Otro de los experimentos de Ariely consistía en hacer un test en el que se pagaba en función de las respuestas acertadas, siendo los correctores los propios examinandos. En uno de los grupos se leía antes un código de honor, en otro los 10 mandamientos y en un tercero nada. El fraude era generalizado en este último y casi inexistente en los primeros. Finalmente se ha comprobado también el efecto del conflicto de intereses en las decisiones. En una de las pruebas, se revelaba que las personas eran más proclives a recetar tratamientos más caros si eso les beneficiaba económicamente, aunque fueran menos beneficiosos para el paciente.. 

Estas realidades nos pueden resultar más o menos deprimentes, pero como decía Serrat, «nunca es triste la verdad, lo que no tiene es remedio». O quizás hay que enfocarlo de otra manera más positiva: los seres humanos somos frágiles moralmente, pero podemos mejorar si establecemos los sistemas adecuados. 

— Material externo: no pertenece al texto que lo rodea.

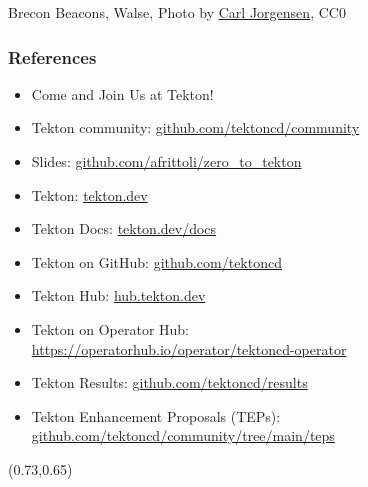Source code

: \documentclass[aspectratio=169,11pt,hyperref={colorlinks=true}]{beamer}
\begin{document}
\begin{sectionwithpiclargecentral}{Brecon Beacons, Walse, Photo by \href{https://unsplash.com/@scamartist}{\underline{Carl Jorgensen}}, CC0}
\end{sectionwithpiclargecentral}

\begin{blackframe}
  \frametitle{References}
  \begin{itemize}
    \item \large Come and Join Us at Tekton!
    \item \normalsize Tekton community: \href{https://github.com/tektoncd/community}{github.com/tektoncd/community} \\
  \end{itemize}
  \begin{itemize}
    \item Slides: \href{https://github.com/afrittoli/zero_to_tekton/blob/cnd2021/zero_to_tekton.pdf}{github.com/afrittoli/zero\_to\_tekton}
    \item Tekton: \href{https://tekton.dev}{tekton.dev}
    \item Tekton Docs: \href{https://tekton.dev/docs}{tekton.dev/docs}
    \item Tekton on GitHub: \href{https://github.com/tektoncd}{github.com/tektoncd}
    \item Tekton Hub: \href{https://hub.tekton.dev}{hub.tekton.dev}
    \item Tekton on Operator Hub:\\\href{https://https://operatorhub.io/operator/tektoncd-operator}{https://operatorhub.io/operator/tektoncd-operator}
    \item Tekton Results: \href{https://github.com/tektoncd/results}{github.com/tektoncd/results}
    \item Tekton Enhancement Proposals (TEPs): \href{https://github.com/tektoncd/community/tree/main/teps\#tekton-enhancement-proposals-teps}{github.com/tektoncd/community/tree/main/teps}
  \end{itemize}
  \begin{textblock*}{0.13\paperwidth}(0.73\paperwidth,0.65\paperheight)
    
  \end{textblock*}
\end{blackframe}
\end{document}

Lo primero que necesitamos, como hemos visto, es que nos vigilen. Por eso son necesarias normas sobre  transparencia y protección de denunciantes de corrupción, y también órganos independientes y especializados de control. Muchas de esas herramientas ya existen. Sin embargo, los políticos de manera sistemática tratan de anularlas o debilitarlas. El informe del Estado de Derecho de la Fundación Hay Derecho, por ejemplo, revela la creciente reticencia -y rebeldía- de las instituciones a dar la información como les obliga la Ley.  Hay además una tendencia negativa en cuanto a órganos de control. Es preocupante la nueva ley del Gobierno PP-Vox de Baleares, que reduce la transparencia y cierra la Agencia Antifraude. En Madrid se ha reformado el Consejo de Transparencia en una línea que parece debilitarlo, como se ha señalado aquí y aquí.   En  Valencia el nuevo Gobierno ha reducido las obligaciones de transparencia (aquí), aunque al menos se mantiene la agencia antifraude, que había sido puesta como ejemplo a nivel europeo. Tampoco el Gobierno nacional parece tener mucho interés en este control: hace más de un año que se aprobó la ley de protección del denunciante de corrupción y el Gobierno sigue sin constituir la Autoridad Independiente de Protección al Denunciante que la ley prevé y la Directiva europea exige (a punto de publicar de esto post ha aparecido un proyecto de Real Decreto sobre el estatuto de esta autoridad, dando un plazo para alegaciones de… siete días hábiles).

Por otra parte, son útiles también instrumentos que nos recuerden nuestras obligaciones morales. Por eso tiene sentido la creación de códigos éticos. Por eso Hay Derecho va a colaborar con España Mejor para la elaboración de un código ético para los políticos españoles, a cuyo cumplimiento trataremos de comprometer a los políticos.

Muy relacionado con el tema anterior está la cuestión de los conflictos de interés. Aunque ya existe una Oficina de conflictos de intereses, el caso reciente de la esposa del Presidente demuestra que o bien no tiene las competencias adecuadas o no funciona.  Es necesario una nueva regulación y una actividad muchos más intensa y rigurosa de este organismo, como ha señalado recientemente Miriam González Durantez en el Financial Times.

Todo esto no solo es importante, sino también urgente. Los estudios citados advierten que la  deshonestidad es contagiosa y crea tolerancia. Es decir, que si las personas de alrededor son corruptas, será más fácil que nosotros caigamos en lo mismo; y que una vez que se cometen pequeños actos deshonestos, se tiende a cometer otros más graves. Atajar la corrupción desde el principio es por tanto la única forma de evitar su generalización. Esperamos –y debemos exigir– que los políticos abandonen los discursos falaces y hagan lo que se demuestra que es eficaz.